[Extracted entries Boundary: Start]

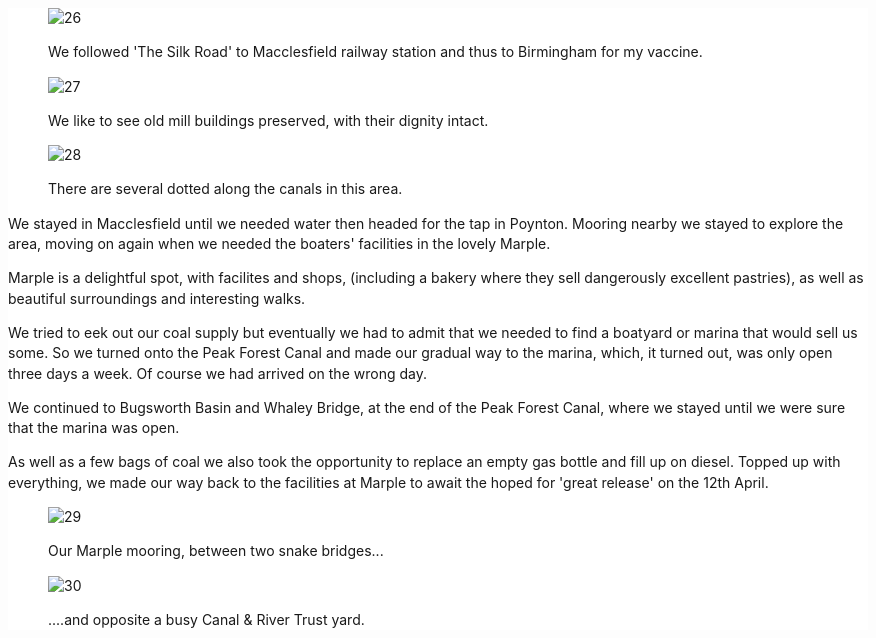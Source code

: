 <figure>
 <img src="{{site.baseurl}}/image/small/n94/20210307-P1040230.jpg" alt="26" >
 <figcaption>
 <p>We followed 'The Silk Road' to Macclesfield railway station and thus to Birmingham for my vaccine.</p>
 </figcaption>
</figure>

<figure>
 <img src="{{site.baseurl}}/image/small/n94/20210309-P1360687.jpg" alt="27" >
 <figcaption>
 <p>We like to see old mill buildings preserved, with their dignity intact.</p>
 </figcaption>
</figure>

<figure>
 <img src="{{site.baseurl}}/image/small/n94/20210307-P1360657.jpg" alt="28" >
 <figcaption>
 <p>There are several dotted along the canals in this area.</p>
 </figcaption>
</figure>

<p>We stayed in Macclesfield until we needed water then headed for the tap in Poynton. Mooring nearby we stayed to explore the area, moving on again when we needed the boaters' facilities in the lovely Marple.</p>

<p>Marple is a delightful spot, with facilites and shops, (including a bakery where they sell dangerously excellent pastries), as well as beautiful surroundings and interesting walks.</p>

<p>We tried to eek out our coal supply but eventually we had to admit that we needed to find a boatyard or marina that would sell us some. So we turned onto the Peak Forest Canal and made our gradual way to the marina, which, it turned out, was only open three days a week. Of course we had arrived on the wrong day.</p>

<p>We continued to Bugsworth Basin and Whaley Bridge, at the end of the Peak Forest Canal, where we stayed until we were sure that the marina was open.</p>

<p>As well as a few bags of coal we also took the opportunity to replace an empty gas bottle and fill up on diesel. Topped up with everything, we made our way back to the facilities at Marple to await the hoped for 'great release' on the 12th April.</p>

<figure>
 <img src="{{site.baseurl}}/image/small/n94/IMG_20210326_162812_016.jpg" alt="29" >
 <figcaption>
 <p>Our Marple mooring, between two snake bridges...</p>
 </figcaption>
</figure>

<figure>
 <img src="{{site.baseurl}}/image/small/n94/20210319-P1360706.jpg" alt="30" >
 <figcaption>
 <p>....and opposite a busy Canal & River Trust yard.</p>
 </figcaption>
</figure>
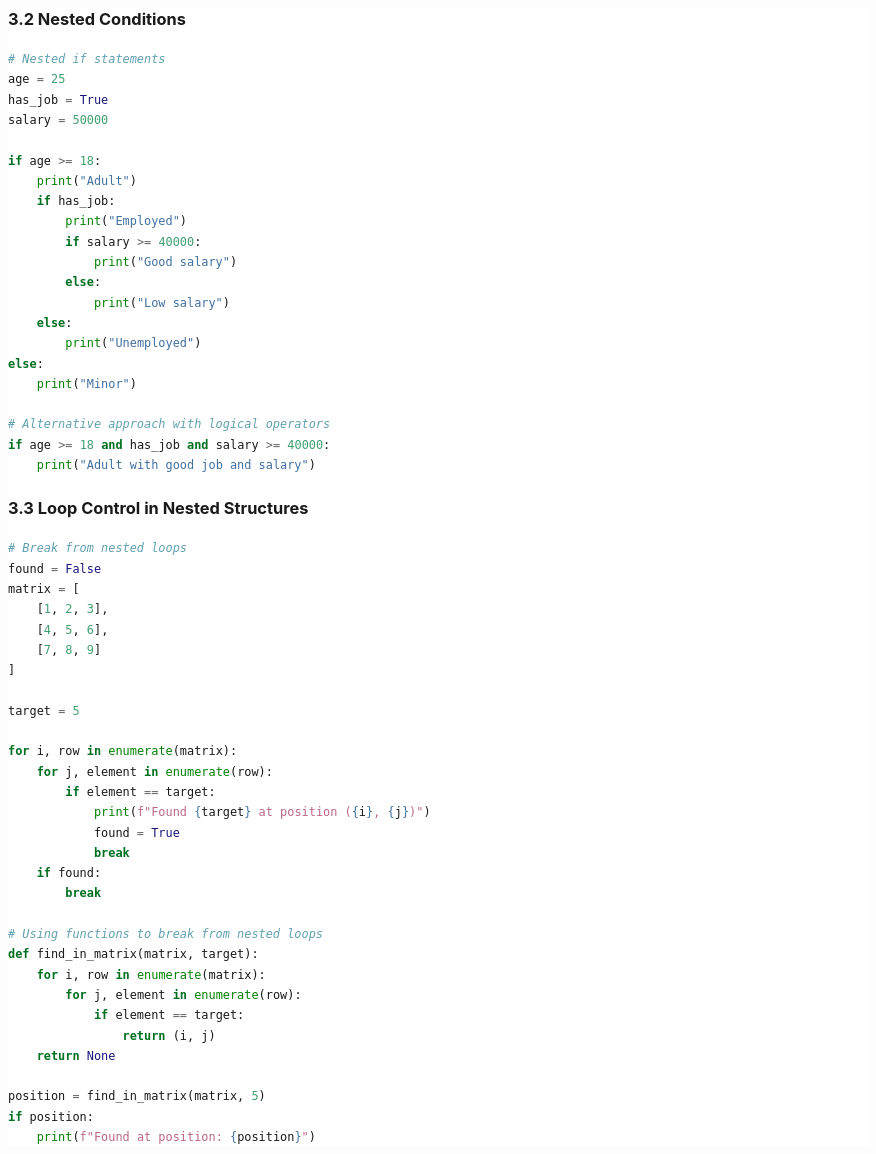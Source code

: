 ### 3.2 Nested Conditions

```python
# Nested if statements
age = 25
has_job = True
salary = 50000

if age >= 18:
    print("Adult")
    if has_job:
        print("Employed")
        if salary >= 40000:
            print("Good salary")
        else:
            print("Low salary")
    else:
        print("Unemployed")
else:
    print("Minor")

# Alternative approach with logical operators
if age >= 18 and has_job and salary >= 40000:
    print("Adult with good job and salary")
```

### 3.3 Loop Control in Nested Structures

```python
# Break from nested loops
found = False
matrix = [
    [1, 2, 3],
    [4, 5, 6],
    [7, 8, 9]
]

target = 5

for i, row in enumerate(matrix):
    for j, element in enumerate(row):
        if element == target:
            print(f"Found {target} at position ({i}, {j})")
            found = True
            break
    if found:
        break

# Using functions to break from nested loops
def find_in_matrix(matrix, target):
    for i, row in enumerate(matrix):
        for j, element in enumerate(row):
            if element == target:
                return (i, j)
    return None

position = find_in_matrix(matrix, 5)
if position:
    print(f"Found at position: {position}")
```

[Extracted entries Boundary: End]

**Exercise instructions**
Copy out every line from the records that has the word "where".

**Task answer**
<p>Marple is a delightful spot, with facilites and shops, (including a bakery where they sell dangerously excellent pastries), as well as beautiful surroundings and interesting walks.</p>
<p>We continued to Bugsworth Basin and Whaley Bridge, at the end of the Peak Forest Canal, where we stayed until we were sure that the marina was open.</p>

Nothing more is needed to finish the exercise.